▸ **WORK REQUIRED**
Whenever a line in the records below contains "changes", pick it out.

--------------------------------------------------

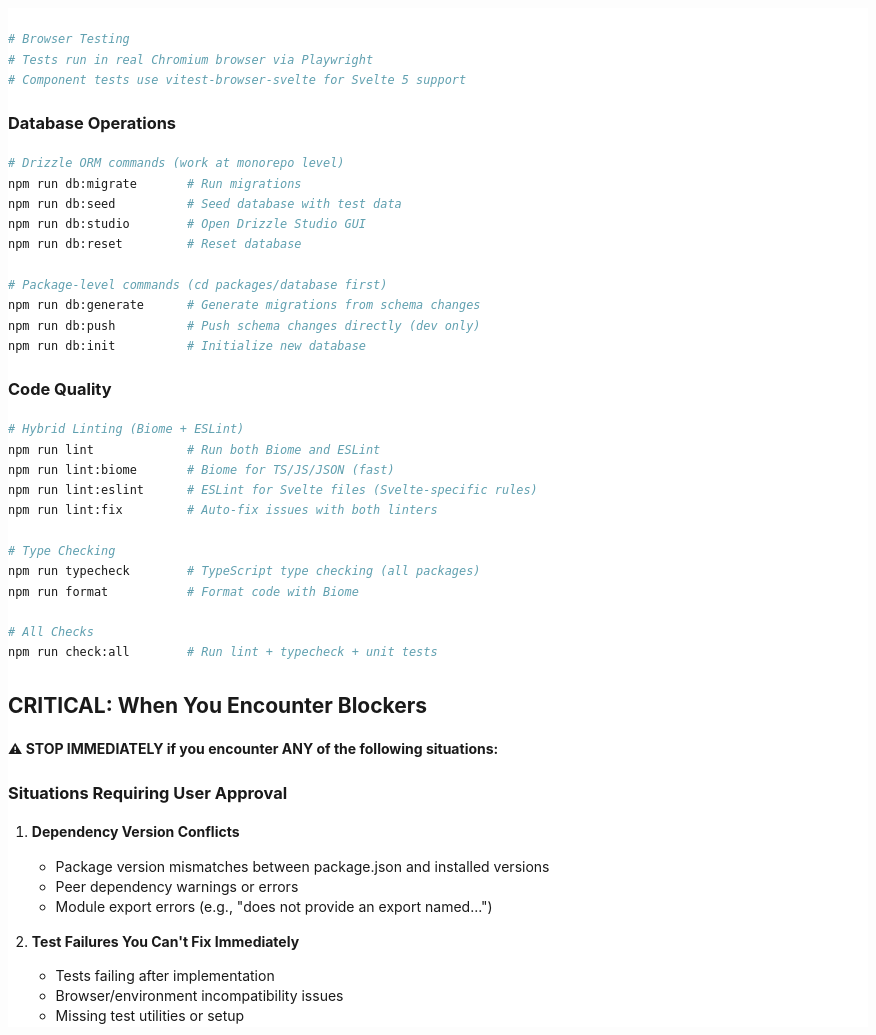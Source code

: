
 ```bash

# Browser Testing
# Tests run in real Chromium browser via Playwright
# Component tests use vitest-browser-svelte for Svelte 5 support
```

### Database Operations
```bash
# Drizzle ORM commands (work at monorepo level)
npm run db:migrate       # Run migrations
npm run db:seed          # Seed database with test data
npm run db:studio        # Open Drizzle Studio GUI
npm run db:reset         # Reset database

# Package-level commands (cd packages/database first)
npm run db:generate      # Generate migrations from schema changes
npm run db:push          # Push schema changes directly (dev only)
npm run db:init          # Initialize new database
```

### Code Quality
```bash
# Hybrid Linting (Biome + ESLint)
npm run lint             # Run both Biome and ESLint
npm run lint:biome       # Biome for TS/JS/JSON (fast)
npm run lint:eslint      # ESLint for Svelte files (Svelte-specific rules)
npm run lint:fix         # Auto-fix issues with both linters

# Type Checking
npm run typecheck        # TypeScript type checking (all packages)
npm run format           # Format code with Biome

# All Checks
npm run check:all        # Run lint + typecheck + unit tests
```

## CRITICAL: When You Encounter Blockers

**⚠️ STOP IMMEDIATELY if you encounter ANY of the following situations:**

### Situations Requiring User Approval

1. **Dependency Version Conflicts**
   - Package version mismatches between package.json and installed versions
   - Peer dependency warnings or errors
   - Module export errors (e.g., "does not provide an export named...")

2. **Test Failures You Can't Fix Immediately**
   - Tests failing after implementation
   - Browser/environment incompatibility issues
   - Missing test utilities or setup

--------------------------------------------------

▸ **RESULT**
npm run db:generate      # Generate migrations from schema changes
npm run db:push          # Push schema changes directly (dev only)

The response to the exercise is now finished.